Lawmakers overwhelmingly voted in favour of their version of the Digital Markets Act, aimed at slapping far-reaching rules on behemoths like Meta/Facebook, Alphabet/Google, Amazon, Apple and Microsoft.

The landmark legislation should give the EU unprecedented powers to act quickly against these tech “gatekeepers” and impose a strict list of Do’s and Don’ts on their most dominant platforms.

The final law, along with the companion Digital Services Act regulating online content, will be thrashed out with EU member states in the coming months in the hope of completing negotiations on a final law next year.

A key parliamentary committee approved its proposal for the Digital Service Act on Tuesday and it is set to be voted on by all lawmakers in January.

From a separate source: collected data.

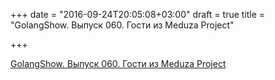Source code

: +++
date = "2016-09-24T20:05:08+03:00"
draft = true
title = "GolangShow. Выпуск 060. Гости из Meduza Project"

+++

<p><a href="http://golangshow.com/episode/2016/06-09-060/">GolangShow. Выпуск 060. Гости из Meduza Project</a></p>
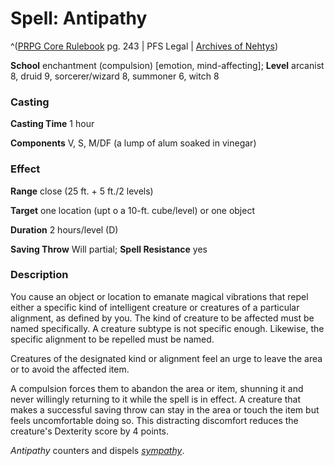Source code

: # Spell: Antipathy

^([PRPG Core Rulebook][ss-antipathy] pg. 243 | PFS Legal | [Archives of Nehtys][sn-antipathy])

**School** enchantment (compulsion) [emotion, mind-affecting]; **Level** arcanist 8, druid 9, sorcerer/wizard 8, summoner 6, witch 8

### Casting

**Casting Time** 1 hour  

**Components** V, S, M/DF (a lump of alum soaked in vinegar)

### Effect

**Range** close (25 ft. + 5 ft./2 levels)  

**Target** one location (upt o a 10-ft. cube/level) or one object  

**Duration** 2 hours/level (D)  

**Saving Throw** Will partial; **Spell Resistance** yes

### Description

You cause an object or location to emanate magical vibrations that repel either a specific kind of intelligent creature or creatures of a particular alignment, as defined by you. The kind of creature to be affected must be named specifically. A creature subtype is not specific enough. Likewise, the specific alignment to be repelled must be named.  

Creatures of the designated kind or alignment feel an urge to leave the area or to avoid the affected item.  

A compulsion forces them to abandon the area or item, shunning it and never willingly returning to it while the spell is in effect. A creature that makes a successful saving throw can stay in the area or touch the item but feels uncomfortable doing so. This distracting discomfort reduces the creature's Dexterity score by 4 points.  

_Antipathy_ counters and dispels _[sympathy]_.

[ss-antipathy]: http://paizo.com/pathfinderRPG/v57
[sn-antipathy]: http://www.archivesofnethys.com/SpellDisplay.aspx?ItemName=Antipathy
[sympathy]: http://www.archivesofnethys.com/SpellDisplay.aspx?ItemName=sympathy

Big tech companies and other interests are lobbying furiously to influence the final outcome for the laws, and member states will weigh in until the end with their own national priorities.

The negotiations with MEPs will be presided by France, which has made delivering the new rules into law a major priority of its six-month EU presidency that begins on January 1.

In detail, the parliament’s version strengthened the proposals put forward by the EU’s executive and agreed by member states, including pushing for interoperability between different messaging services.

It also looks to beef up the powers of national competition authorities, with key member states Germany and France eager to not leave all the power to the European Commission in Brussels.

The European Consumer Organization said the proposal would “give consumers a greater share of the benefits of digital services” and called on member states to stick to the changes made by lawmakers.

“For example, the Parliament’s amendments would give consumers more choice over which social networks and instant messaging services they use and prevent tech giants from using ‘dark patterns’ to distort consumers’ choices,” it said in a statement.

“It is crucial the EU sets the standard to the rest of world by making sure the digital economy works to the benefit of consumers rather than to the exclusive benefit of the tech giants,” it said.